I wrote up this idea here: http://successfulworkplace.com/2012/07/23/data-in-motion-divides-the-haves-and-have-nots/
A very thought provoking article. In my opinion application of these concepts have been incubating for some time. Success is in the execution. The need to differentiate data and how it is utilized (i.e. labels of scientist vs. analyst) seems unnecessary. Yes, Ph.D’s with an MBA who want to code may be in short supply, and in 3-5 years do you feel that will still be the ticket to the club? It sounds like an important skill that is hard to find is the ability to be a boundary spanner. Combine this with the ability to access disparate information, synthesize, and apply it to solve business problems in ways that were not available before. The strength of the big data buzz will be that information value is based in the business unit and not in IT. It’s the concepts of velocity and ubiquity of technology to enable access to the right information that makes big data a big topic to me.
Enjoy the article and good comments above, my take is: Big Data brings opportunities, also some distractions, only the well-mixed analytical team can work seamlessly to solve Big Data Puzzle –The business insight in decision making, customer experience optimization and talent management: http://futureofcio.blogspot.com/2012/08/three-big-insights-from-big-data.html
Big Data also means the full data life cycle management, from data storage, to data governance, but still need keep in mind: Big Data is means to the end, not the end. thanks
As a creative opportunist helping fast growth SMEs innovate from their existing intellectual assets, I find the above article fascinating. It seems to me that the interpretation of the big data gives large companies access to their own speedy Boyd loops in a ways they will not previously have anticipated.

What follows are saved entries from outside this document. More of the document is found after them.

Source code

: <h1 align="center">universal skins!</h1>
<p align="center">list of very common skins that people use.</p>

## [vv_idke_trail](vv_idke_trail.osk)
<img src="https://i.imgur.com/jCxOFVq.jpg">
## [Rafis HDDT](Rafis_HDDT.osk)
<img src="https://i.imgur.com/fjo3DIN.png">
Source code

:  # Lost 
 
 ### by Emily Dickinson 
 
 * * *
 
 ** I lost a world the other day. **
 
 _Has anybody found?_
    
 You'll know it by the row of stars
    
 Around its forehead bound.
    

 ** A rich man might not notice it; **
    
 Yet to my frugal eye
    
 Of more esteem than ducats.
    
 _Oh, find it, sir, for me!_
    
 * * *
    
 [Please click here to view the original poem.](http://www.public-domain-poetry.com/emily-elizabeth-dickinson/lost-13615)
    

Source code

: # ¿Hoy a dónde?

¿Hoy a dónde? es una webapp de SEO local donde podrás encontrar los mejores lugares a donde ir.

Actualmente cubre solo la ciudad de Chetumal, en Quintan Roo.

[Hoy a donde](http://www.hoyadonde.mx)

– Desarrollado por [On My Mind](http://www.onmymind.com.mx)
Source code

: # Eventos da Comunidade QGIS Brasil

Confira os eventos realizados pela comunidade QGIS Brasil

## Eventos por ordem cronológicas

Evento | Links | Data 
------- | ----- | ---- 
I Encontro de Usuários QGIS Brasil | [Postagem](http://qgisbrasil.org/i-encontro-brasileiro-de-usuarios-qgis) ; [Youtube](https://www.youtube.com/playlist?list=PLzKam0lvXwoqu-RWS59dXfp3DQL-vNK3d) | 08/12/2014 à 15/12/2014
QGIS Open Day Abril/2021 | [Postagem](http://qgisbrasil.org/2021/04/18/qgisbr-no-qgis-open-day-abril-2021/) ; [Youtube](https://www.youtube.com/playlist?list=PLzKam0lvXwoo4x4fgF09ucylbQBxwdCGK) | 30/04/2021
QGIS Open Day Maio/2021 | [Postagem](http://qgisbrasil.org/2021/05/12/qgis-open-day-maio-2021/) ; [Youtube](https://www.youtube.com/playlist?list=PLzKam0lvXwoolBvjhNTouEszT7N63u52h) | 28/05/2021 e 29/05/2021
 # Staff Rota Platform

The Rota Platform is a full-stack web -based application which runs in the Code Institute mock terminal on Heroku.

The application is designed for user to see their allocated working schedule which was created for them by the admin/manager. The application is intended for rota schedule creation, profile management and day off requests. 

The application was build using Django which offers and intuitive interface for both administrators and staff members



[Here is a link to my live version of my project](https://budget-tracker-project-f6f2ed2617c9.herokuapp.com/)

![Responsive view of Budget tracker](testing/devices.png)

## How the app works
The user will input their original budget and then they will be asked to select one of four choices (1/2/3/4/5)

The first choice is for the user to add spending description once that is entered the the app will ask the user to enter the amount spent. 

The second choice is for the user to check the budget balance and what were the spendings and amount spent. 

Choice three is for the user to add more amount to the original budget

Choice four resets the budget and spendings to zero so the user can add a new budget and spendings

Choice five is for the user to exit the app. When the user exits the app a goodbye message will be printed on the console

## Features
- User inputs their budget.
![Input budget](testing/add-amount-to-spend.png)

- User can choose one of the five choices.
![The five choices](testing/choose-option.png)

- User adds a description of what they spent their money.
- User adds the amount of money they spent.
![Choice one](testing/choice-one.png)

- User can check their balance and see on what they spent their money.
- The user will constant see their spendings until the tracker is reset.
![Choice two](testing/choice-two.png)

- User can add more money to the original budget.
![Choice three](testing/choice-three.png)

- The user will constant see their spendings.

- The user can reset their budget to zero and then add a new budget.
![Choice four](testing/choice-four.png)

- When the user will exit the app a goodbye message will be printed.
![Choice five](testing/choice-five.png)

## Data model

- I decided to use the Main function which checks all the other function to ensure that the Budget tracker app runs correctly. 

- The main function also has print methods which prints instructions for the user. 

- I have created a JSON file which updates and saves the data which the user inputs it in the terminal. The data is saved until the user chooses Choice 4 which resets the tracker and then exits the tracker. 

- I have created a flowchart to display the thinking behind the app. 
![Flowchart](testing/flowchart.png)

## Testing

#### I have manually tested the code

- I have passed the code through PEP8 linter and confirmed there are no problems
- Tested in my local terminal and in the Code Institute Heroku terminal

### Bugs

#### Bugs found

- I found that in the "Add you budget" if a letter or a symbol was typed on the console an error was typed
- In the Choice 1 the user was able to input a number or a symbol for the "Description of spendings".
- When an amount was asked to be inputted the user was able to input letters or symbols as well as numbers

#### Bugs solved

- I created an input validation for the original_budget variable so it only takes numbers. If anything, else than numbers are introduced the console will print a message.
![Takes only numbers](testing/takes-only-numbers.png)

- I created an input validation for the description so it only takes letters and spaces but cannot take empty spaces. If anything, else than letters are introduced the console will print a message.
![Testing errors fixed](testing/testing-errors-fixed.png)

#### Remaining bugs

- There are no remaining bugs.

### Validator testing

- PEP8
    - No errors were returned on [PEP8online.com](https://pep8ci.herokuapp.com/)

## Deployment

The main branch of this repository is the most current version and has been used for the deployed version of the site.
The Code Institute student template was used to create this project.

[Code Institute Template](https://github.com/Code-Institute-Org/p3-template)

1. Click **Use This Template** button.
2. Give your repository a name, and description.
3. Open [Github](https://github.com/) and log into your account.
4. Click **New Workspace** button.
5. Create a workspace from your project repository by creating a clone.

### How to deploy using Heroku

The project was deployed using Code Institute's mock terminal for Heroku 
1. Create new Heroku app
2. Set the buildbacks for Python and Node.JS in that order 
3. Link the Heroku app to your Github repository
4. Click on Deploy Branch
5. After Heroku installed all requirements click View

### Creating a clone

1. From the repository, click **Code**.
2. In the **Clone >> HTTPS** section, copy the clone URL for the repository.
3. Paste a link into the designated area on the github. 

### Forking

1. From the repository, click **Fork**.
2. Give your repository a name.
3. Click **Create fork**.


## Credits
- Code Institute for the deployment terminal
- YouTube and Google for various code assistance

@thomas @paul @randy, thanks for a great summary. I’m currently researching big data for transformation as that will be a channel in the Chief Digital Office [http://chiefdigitaloffice.com], and Enterprise Analytics is a source. [http://bit.ly/eadavaz]. Although implied in points 2 and 3, I’d like to put in that part of the “magic” in big data analytics is knowing what questions to ask, given the data that’s practically available (constantly changing), business goals and users. I say this because my firm has a defined methodology for its Ecosystem Audit offering in which we create analytics for understanding social data and we go far beyond social media monitoring platforms’ reports. As the architect of the methodology, I find it both analytical and creative to use the data to get the answer for the question whose answer you need. We focus on things like trust and how it changes based on interactions, and quantitatively. It can get quite messy, but it works consistently. Given this, I can imagine that traditional data analysts, who are presumably accustomed to structured environments, will have a harder time in the “chaos” of the accelerating, external web, whose data is undoubtedly growing faster than internal structured. You have to be creative with social data because you are measuring human behavior and making logical inferences; thankfully, you can test the models quickly and fairly easily. Thanks again for a great summary!